All’interno della mega villa in uso ai fermati, con tanto di giardino ben curato e piscina, in una traversa di via Antonio Pennacchi (ex via del Lido), a Latina, i Carabinieri hanno rinvenuto e sottoposto a sequestro: 18 involucri contenenti complessivamente circa 18,2 chili di cocaina, la somma in contanti di 8.810 euro, una macchina conta-soldi, due orologi di lusso, vari gioielli e preziosi, 6 smartphone, un computer portatile, fogli manoscritti riportanti la contabilità dell’attività illecita, una pistola ad aria compressa, uno sfollagente telescopico e un taser.

I successivi e approfonditi controlli nelle pertinenze esterne dell’immobile hanno permesso di scoprire, abilmente occultata tra la fitta vegetazione, una vera e propria raffineria di cocaina. Al suo interno i Carabinieri hanno individuato un laboratorio per il taglio e il confezionamento della droga, allestito con bilance, setacci, forni a microonde, macchine per il sottovuoto e presse utilizzate per la creazione dei singoli pacchi di sostanza.

Nel laboratorio sono stati inoltre rinvenuti e messi in sicurezza: due secchi in plastica contenenti rispettivamente 4,8 chili e 4 chili di cocaina in fase di raffinazione, un ingente quantitativo di sostanze da taglio, 27 sacchi di pellet da 15 chili ciascuno, verosimilmente intrisi di stupefacente e oggetto di lavorazione, diversi recipienti contenenti solventi e setacci utilizzati per l’estrazione chimica della sostanza dal pellet, oltre ai residui delle lavorazioni già effettuate.

Mentre il denaro, i beni e la droga già confezionata sono stati immediatamente sequestrati, l’intera area della raffineria è stata isolata e sottoposta a minuziosi rilievi tecnici da parte di personale specializzato dei Carabinieri del R.I.S. di Roma, per determinare l’esatta modalità di estrazione del narcotico e quantificare la sostanza ancora in fase di lavorazione.

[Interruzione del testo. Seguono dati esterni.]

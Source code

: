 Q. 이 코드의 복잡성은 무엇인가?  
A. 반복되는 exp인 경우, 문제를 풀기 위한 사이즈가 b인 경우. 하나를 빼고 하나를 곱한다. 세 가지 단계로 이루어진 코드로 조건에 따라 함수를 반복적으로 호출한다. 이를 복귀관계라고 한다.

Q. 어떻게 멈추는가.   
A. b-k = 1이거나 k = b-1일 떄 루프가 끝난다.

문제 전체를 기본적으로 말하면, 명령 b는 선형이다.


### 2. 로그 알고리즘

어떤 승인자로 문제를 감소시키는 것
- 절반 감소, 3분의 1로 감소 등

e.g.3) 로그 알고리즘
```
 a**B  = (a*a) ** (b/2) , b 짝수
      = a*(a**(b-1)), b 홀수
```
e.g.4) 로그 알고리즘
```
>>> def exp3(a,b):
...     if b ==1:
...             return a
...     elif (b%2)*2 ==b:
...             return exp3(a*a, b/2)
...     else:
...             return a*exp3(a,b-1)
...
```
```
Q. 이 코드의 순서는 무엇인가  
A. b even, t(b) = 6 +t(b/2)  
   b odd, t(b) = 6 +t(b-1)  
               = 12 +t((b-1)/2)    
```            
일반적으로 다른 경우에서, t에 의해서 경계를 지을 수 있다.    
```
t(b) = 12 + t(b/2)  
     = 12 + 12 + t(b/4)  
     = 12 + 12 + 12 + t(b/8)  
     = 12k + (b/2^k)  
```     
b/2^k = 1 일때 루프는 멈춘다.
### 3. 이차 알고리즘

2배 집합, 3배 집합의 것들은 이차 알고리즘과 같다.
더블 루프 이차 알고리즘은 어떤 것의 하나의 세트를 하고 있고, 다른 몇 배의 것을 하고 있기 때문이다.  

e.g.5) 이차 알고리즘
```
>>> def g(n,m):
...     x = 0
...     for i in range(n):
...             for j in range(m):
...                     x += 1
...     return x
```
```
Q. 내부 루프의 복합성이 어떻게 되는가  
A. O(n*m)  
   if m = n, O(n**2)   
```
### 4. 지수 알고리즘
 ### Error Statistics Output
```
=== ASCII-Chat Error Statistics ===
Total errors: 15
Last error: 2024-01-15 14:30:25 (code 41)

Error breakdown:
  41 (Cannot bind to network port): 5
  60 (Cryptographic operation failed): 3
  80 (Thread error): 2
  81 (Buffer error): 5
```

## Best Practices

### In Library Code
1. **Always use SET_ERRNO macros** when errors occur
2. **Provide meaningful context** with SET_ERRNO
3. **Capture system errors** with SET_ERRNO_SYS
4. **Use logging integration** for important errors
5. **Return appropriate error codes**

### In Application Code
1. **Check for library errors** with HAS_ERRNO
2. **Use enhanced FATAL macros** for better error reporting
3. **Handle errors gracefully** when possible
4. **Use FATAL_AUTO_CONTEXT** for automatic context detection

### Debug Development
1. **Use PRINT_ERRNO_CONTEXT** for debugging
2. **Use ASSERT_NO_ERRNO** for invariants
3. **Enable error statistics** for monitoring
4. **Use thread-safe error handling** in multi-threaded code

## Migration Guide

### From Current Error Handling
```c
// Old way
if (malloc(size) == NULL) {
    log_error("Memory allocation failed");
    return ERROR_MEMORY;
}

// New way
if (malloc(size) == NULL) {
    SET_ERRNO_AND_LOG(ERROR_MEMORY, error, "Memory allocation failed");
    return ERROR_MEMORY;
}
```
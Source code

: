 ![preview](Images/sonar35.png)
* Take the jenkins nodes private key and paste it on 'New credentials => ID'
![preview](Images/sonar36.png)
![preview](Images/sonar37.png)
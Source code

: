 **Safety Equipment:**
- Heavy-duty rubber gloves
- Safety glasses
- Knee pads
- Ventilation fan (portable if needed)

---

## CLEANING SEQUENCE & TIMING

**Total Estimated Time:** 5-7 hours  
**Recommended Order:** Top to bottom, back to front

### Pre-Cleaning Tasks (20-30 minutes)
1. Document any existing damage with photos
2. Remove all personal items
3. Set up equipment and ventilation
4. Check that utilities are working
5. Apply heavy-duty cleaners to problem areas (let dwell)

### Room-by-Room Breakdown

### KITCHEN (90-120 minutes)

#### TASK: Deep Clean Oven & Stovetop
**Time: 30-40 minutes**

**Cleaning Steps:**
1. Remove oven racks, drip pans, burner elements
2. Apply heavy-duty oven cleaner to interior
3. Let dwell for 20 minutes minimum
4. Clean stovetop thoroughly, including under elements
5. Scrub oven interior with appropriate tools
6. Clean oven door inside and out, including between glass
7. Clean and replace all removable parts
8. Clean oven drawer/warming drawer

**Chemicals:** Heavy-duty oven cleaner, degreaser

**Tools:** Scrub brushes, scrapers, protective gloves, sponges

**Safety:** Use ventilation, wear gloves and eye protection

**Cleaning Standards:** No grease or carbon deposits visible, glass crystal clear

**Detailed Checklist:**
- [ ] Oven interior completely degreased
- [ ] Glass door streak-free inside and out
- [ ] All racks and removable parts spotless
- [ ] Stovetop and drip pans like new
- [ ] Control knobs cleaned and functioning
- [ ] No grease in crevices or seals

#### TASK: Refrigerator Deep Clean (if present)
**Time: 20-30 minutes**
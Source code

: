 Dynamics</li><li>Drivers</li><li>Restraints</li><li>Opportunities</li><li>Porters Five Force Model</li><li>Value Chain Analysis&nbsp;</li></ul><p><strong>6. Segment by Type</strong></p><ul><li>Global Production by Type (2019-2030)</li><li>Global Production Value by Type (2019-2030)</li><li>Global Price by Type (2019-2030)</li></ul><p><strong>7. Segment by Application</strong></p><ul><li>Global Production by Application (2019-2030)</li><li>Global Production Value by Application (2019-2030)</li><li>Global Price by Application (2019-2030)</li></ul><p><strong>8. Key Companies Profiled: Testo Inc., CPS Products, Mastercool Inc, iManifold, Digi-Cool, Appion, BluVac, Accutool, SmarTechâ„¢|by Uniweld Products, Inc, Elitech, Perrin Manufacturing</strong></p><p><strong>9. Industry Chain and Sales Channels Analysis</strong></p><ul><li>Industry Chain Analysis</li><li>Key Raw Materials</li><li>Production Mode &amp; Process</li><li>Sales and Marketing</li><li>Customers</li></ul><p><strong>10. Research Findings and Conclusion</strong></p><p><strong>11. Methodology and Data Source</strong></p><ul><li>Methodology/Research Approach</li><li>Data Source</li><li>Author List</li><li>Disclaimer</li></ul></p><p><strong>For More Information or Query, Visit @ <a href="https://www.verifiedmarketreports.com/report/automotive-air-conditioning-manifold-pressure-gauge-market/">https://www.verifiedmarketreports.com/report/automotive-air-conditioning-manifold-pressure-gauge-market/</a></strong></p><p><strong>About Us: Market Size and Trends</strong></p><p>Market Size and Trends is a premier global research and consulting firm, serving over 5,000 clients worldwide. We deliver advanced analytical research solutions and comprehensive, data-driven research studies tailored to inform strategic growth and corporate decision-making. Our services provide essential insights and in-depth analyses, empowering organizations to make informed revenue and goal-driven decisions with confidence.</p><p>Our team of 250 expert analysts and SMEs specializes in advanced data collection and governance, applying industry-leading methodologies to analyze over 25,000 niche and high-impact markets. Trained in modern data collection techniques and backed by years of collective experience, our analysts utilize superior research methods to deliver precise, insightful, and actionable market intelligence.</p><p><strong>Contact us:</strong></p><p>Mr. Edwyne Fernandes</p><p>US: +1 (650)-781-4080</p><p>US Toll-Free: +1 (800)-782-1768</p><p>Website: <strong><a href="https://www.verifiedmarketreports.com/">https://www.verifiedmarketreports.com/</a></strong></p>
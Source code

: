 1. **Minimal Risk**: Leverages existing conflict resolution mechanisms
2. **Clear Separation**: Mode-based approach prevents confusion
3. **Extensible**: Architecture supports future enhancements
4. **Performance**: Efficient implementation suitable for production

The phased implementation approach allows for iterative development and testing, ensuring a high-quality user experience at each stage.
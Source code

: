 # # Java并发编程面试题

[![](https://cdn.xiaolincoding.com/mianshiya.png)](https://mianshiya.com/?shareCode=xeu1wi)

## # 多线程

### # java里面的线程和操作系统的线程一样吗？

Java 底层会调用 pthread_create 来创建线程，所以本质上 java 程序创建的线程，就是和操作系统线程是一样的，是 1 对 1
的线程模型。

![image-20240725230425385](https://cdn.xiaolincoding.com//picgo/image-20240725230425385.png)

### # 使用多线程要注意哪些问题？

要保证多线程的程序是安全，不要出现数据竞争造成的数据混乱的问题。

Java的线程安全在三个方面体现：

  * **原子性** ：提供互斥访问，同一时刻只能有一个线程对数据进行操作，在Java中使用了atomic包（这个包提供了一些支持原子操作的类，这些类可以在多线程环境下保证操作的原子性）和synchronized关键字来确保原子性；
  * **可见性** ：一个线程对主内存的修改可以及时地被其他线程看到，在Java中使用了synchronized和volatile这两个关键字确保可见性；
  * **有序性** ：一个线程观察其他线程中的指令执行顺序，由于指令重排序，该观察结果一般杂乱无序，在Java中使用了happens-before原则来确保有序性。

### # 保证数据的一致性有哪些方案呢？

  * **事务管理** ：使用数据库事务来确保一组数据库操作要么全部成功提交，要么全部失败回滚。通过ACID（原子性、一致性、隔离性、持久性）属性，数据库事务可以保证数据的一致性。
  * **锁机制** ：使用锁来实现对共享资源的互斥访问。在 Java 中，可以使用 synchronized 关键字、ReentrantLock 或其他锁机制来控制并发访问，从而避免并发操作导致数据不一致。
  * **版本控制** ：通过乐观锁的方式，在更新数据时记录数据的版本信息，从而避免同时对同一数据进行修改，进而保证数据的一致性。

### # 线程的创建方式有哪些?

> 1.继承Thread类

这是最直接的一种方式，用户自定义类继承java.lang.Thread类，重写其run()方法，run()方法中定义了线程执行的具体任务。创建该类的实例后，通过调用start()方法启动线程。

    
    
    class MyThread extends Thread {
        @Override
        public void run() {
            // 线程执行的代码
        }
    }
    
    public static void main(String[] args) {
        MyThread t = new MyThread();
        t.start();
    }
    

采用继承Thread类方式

Gli arrestati sono stati associati nel carcere di Latina, a disposizione della locale Procura della Repubblica, in attesa dell’interrogatorio di convalida che si celebrerà domani mattina dinanzi al giudice per le indagini preliminari Paolo Romano. A coordinare le indagini dei Carabinieri il pubblico ministero di Latina, Marta Leone.